(Exercise input)
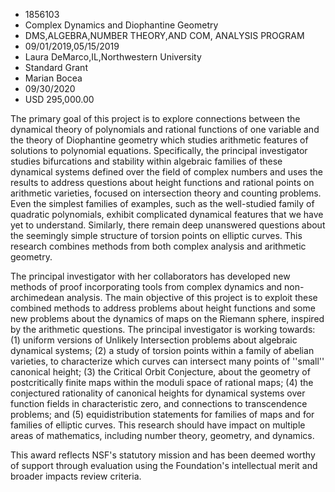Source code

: 
* 1856103
* Complex Dynamics and Diophantine Geometry
* DMS,ALGEBRA,NUMBER THEORY,AND COM, ANALYSIS PROGRAM
* 09/01/2019,05/15/2019
* Laura DeMarco,IL,Northwestern University
* Standard Grant
* Marian Bocea
* 09/30/2020
* USD 295,000.00

The primary goal of this project is to explore connections between the dynamical
theory of polynomials and rational functions of one variable and the theory of
Diophantine geometry which studies arithmetic features of solutions to
polynomial equations. Specifically, the principal investigator studies
bifurcations and stability within algebraic families of these dynamical systems
defined over the field of complex numbers and uses the results to address
questions about height functions and rational points on arithmetic varieties,
focused on intersection theory and counting problems. Even the simplest families
of examples, such as the well-studied family of quadratic polynomials, exhibit
complicated dynamical features that we have yet to understand. Similarly, there
remain deep unanswered questions about the seemingly simple structure of torsion
points on elliptic curves. This research combines methods from both complex
analysis and arithmetic geometry.

The principal investigator with her collaborators has developed new methods of
proof incorporating tools from complex dynamics and non-archimedean analysis.
The main objective of this project is to exploit these combined methods to
address problems about height functions and some new problems about the dynamics
of maps on the Riemann sphere, inspired by the arithmetic questions. The
principal investigator is working towards: (1) uniform versions of Unlikely
Intersection problems about algebraic dynamical systems; (2) a study of torsion
points within a family of abelian varieties, to characterize which curves can
intersect many points of ''small'' canonical height; (3) the Critical Orbit
Conjecture, about the geometry of postcritically finite maps within the moduli
space of rational maps; (4) the conjectured rationality of canonical heights for
dynamical systems over function fields in characteristic zero, and connections
to transcendence problems; and (5) equidistribution statements for families of
maps and for families of elliptic curves. This research should have impact on
multiple areas of mathematics, including number theory, geometry, and dynamics.

This award reflects NSF's statutory mission and has been deemed worthy of
support through evaluation using the Foundation's intellectual merit and broader
impacts review criteria.
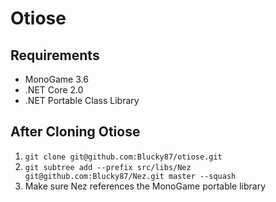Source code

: # Otiose

## Requirements
+ MonoGame 3.6
+ .NET Core 2.0
+ .NET Portable Class Library


## After Cloning Otiose
1. `git clone git@github.com:Blucky87/otiose.git`
1. `git subtree add --prefix src/libs/Nez git@github.com:Blucky87/Nez.git master --squash`
2. Make sure Nez references the MonoGame portable library

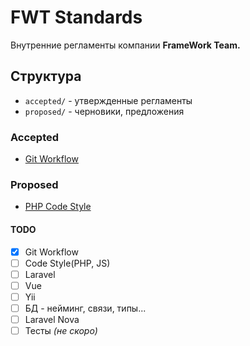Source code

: # FWT Standards

Внутренние регламенты компании **FrameWork Team.**

## Структура
* `accepted/` - утвержденные регламенты
* `proposed/` - черновики, предложения

### Accepted
* [Git Workflow](accepted/git-workflow.md)

### Proposed
* [PHP Code Style](proposed/php-code-style.md)


#### TODO
- [x] Git Workflow
- [ ] Code Style(PHP, JS)
- [ ] Laravel
- [ ] Vue
- [ ] Yii
- [ ] БД - нейминг, связи, типы...
- [ ] Laravel Nova
- [ ] Тесты _(не скоро)_
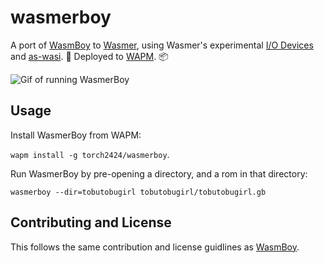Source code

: # wasmerboy

A port of [WasmBoy](https://github.com/torch2424/wasmboy) to [Wasmer](https://wasmer.io/), using Wasmer's experimental [I/O Devices](https://github.com/wasmerio/io-devices-lib/tree/master/assemblyscript) and [as-wasi](https://github.com/jedisct1/as-wasi). 🔌 Deployed to [WAPM](http://wapm.io/). 📦

![Gif of running WasmerBoy](./assets/wasmerboy.gif)

## Usage

Install WasmerBoy from WAPM:

`wapm install -g torch2424/wasmerboy`.

Run WasmerBoy by pre-opening a directory, and a rom in that directory:

`wasmerboy --dir=tobutobugirl tobutobugirl/tobutobugirl.gb`

## Contributing and License

This follows the same contribution and license guidlines as [WasmBoy](https://github.com/torch2424/wasmboy).
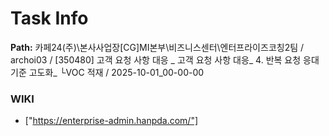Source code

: # Task Info

**Path:** 카페24(주)\본사사업장\[CG]MI본부\비즈니스센터\엔터프라이즈코칭2팀 / archoi03 / [350480] 고객 요청 사항 대응 _ 고객 요청 사항 대응_ 4. 반복 요청 응대 기준 고도화_ └VOC 적재 / 2025-10-01_00-00-00

### WIKI
- ["https://enterprise-admin.hanpda.com/"]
(End Exercise input)
> About this exercise
Extract from the material all lines containing the string "research".

> Written solution
points on elliptic curves. This research combines methods from both complex
maps and for families of elliptic curves. This research should have impact on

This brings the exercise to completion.